3 Ways Towards a More Mindful and Compassionate You


I can still hear the voices of my older relatives and my elementary school teachers who give me the time and energy to “be disciplined”, “keep at it”, to do what we want. As a young, impressionable kid, I believed all those things because well, they make sense. they worked. And honestly, I thought it was the only way to flourish.

I didn’t grow up considering any other path. I slogged my way through my goals and reminded myself of the rewards I’d reap from discipline running deep in my veins—and that’s led me to good things: from a good university. A degree, a stable job, promotion year after year, and so on. I achieved a lot which the society will consider as success.

Allowing my life to be disciplined, it propelled me down the path of (perceived) stability and (socially accepted) security, okay, but… living is no longer enough. I became restless when I was looking for something else, something that didn’t need to be forced or pushed… something that came naturally to me. It was then that I started my love affair with the concept of Bhakti.

Here are the top three ways in which I introduced self-devotion into my life:

1. I live consciously from the heart

Contrary to what others think, living by your heart doesn’t have to mean being unstable, or unreliable, or emotional 24/7. It’s about listening to what your feelings, your body, and your soul have to say… and accepting what needs to come up. Without rationalizing and intellectualizing everything.

It means living, creating, and connecting with others in a way that is centered in your body. It’s about allowing different feelings and sensations to run through you until it is recognized (and it dissipates).

And from this grounded place where every part of your being is acknowledged, you will feel that deep within you a wave of compassion is constantly rising. You will be brighter and will naturally have more patience and a deeper understanding of people.

Query to activate it at this time:

  • How can I be more kind?
  • What is triggering this action?
  • Can I sit with this feeling and watch what happens?

“If you want to make others happy, show kindness. If you want to be happy, adopt compassion.” – Dalai Lama

2. I Redefined Concepts to Align With a Heart-Centered Life

As I consciously live with my heart, I see how ironically reasons are coming to my mind as to why I am not living a “proper” life. At first, I thought it was just because I wasn’t used to listening to my body about what I really wanted and wanted to do in the moment. But as time goes by, I realize that there are actually a lot of things I’ve learned that are out of date for my journey.

For one thing, I have a different definition of what success is. I used to think that success is a checklist and everyone has the same items to check. Now, I see success as I define it. I don’t even use the word that much anymore. What I prefer to measure is the level of my presence in everything I do rather than chasing an ideal that I know is not for me.
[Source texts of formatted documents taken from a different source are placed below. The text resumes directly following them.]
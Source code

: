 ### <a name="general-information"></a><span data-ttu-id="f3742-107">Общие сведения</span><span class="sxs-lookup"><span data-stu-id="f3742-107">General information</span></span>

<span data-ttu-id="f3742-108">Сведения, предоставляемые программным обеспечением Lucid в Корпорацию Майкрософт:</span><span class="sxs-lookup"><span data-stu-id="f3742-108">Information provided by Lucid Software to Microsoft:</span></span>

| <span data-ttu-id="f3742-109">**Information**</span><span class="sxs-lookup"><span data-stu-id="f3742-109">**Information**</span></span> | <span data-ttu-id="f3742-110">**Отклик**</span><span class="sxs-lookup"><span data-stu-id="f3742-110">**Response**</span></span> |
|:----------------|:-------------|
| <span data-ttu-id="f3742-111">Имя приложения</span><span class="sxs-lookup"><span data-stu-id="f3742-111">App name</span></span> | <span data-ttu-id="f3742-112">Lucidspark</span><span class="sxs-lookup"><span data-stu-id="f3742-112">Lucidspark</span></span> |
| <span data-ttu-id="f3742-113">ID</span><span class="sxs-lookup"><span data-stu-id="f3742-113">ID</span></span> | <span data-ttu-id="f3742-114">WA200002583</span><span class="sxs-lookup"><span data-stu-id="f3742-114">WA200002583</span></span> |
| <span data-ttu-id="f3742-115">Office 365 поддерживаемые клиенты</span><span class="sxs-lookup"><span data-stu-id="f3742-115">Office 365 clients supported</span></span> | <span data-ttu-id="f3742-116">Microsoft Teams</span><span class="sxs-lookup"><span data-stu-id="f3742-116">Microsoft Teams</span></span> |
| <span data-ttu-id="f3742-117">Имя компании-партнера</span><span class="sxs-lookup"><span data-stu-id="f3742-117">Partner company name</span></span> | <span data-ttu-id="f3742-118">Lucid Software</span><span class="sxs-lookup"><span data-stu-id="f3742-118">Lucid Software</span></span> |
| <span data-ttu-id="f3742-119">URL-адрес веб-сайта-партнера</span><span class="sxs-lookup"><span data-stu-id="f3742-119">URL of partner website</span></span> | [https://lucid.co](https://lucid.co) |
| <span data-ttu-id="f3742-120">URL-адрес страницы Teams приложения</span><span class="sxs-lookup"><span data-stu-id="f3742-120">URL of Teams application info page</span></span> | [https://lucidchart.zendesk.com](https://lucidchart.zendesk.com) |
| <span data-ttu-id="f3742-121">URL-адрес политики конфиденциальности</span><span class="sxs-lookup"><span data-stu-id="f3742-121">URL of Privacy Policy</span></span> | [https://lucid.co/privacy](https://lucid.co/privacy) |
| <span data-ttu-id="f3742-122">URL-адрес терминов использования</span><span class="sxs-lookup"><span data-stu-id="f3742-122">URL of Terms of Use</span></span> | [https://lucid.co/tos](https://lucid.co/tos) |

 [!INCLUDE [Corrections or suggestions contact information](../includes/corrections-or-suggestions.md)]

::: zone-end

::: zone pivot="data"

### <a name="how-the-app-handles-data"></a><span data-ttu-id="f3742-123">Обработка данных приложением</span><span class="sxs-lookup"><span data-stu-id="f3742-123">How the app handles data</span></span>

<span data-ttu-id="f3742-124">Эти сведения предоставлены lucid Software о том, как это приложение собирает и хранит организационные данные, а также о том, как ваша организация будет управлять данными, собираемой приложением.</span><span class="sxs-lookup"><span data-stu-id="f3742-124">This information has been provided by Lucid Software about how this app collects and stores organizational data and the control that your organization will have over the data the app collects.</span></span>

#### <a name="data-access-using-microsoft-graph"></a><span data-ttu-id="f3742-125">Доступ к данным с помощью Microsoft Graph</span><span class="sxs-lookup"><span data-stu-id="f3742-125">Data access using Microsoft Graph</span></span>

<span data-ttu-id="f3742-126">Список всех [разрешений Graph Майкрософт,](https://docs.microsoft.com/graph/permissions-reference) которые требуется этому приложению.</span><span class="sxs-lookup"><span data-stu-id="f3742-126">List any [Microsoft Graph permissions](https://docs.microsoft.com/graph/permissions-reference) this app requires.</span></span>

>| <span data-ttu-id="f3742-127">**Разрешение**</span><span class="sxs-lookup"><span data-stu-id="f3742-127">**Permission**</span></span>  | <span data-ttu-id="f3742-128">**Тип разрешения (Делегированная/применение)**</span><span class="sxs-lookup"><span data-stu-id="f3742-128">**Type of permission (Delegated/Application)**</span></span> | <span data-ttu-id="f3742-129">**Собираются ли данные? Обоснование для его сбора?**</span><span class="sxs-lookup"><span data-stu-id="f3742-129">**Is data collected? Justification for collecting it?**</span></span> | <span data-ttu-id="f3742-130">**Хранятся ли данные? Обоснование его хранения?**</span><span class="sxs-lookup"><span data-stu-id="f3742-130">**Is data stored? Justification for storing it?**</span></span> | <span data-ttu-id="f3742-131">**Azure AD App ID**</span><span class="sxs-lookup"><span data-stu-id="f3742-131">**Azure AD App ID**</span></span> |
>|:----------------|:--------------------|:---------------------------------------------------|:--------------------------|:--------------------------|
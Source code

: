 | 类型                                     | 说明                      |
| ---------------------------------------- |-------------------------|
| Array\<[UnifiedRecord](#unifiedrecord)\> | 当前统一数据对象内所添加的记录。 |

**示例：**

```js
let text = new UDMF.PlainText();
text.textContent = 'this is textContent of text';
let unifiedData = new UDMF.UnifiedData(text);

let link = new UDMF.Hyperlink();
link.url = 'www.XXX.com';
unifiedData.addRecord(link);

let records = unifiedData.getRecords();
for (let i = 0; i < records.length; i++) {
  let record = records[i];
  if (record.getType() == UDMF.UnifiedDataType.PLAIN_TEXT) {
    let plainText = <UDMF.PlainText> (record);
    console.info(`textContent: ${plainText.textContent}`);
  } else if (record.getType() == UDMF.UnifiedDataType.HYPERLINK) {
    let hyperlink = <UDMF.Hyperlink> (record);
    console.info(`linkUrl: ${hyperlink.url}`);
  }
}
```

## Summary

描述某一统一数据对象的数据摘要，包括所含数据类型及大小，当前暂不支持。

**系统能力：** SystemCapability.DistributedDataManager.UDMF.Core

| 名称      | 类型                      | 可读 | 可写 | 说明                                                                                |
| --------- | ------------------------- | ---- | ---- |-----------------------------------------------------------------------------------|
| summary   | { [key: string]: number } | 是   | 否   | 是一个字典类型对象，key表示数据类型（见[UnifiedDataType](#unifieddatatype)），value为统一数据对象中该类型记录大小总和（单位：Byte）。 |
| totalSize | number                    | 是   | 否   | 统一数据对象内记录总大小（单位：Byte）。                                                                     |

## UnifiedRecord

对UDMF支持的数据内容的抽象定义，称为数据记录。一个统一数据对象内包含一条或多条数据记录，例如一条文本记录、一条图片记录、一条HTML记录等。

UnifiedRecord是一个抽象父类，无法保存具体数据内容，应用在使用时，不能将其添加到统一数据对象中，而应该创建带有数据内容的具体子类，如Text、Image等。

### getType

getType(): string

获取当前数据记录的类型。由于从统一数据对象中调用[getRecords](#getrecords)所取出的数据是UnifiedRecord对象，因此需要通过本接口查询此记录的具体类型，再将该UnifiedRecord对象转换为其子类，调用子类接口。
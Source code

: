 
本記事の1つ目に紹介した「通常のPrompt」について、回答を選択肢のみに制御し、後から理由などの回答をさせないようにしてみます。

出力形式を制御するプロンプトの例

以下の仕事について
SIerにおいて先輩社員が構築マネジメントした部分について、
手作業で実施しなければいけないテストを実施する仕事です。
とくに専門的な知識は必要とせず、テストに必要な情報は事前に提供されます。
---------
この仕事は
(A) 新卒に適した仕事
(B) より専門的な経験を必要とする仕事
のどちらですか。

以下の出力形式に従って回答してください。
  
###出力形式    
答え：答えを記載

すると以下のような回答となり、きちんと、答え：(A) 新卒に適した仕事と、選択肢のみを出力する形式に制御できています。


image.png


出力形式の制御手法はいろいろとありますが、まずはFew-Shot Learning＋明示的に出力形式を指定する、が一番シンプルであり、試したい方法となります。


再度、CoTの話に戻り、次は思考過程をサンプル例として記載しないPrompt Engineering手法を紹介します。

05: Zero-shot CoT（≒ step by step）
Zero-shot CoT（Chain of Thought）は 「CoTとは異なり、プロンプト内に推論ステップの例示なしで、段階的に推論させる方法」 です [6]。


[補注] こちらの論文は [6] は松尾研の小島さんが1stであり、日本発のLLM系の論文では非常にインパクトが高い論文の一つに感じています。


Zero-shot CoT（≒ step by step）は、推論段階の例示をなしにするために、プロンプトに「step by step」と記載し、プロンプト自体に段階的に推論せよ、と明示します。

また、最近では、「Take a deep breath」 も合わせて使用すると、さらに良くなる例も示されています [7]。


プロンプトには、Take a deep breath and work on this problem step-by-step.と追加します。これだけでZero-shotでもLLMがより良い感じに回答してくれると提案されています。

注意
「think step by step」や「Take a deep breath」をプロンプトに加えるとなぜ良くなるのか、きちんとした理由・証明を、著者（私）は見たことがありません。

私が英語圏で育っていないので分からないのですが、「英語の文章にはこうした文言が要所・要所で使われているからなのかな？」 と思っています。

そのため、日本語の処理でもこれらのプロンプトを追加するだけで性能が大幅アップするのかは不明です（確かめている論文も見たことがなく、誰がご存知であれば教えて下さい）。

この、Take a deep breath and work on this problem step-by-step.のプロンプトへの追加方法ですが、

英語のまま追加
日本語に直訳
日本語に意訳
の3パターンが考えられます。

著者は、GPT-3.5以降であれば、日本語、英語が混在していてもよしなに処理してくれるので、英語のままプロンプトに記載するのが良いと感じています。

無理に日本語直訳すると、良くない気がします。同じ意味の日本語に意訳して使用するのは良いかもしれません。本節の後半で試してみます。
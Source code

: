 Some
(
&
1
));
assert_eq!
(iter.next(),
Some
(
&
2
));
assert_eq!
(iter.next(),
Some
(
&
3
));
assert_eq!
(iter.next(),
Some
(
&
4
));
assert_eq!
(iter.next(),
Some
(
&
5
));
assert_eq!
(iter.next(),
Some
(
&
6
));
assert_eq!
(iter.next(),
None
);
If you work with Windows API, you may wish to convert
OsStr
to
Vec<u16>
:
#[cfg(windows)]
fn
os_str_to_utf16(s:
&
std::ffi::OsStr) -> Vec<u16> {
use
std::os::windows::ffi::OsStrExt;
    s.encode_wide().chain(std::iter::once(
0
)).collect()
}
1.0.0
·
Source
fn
Another is that I grew up to make decisions based on detail and ability. Instead of waiting for things to happen before moving on, I use my innate instinct to play and imagine. I ask myself, “Which option makes me feel the most expansive?” To be honest it was a hit and miss when I first started doing this. But the more I treated life as an experiment, the easier it became for me to connect with what felt most true to me.

Query to activate it at this time:

  • What voices tell me I can’t live life from the heart?
  • Am I ready for new avenues and ideas to experiment?
  • How can you add more drama to your life?

3. I took care of my body like I’ve never done before

I found that a lot of my emotional turmoil and reactive states stemmed from not feeling good with my physical body—maybe it was due to my (recently expiring) a decade-long battle with eczema, My 20-pound weight gain or my very acidic blood chemistry a few months before my wedding. It had taken a long time for me to fully realize and accept it as true for me. But once I did, it was always a forward and upward progression from then on. Slowly but forward.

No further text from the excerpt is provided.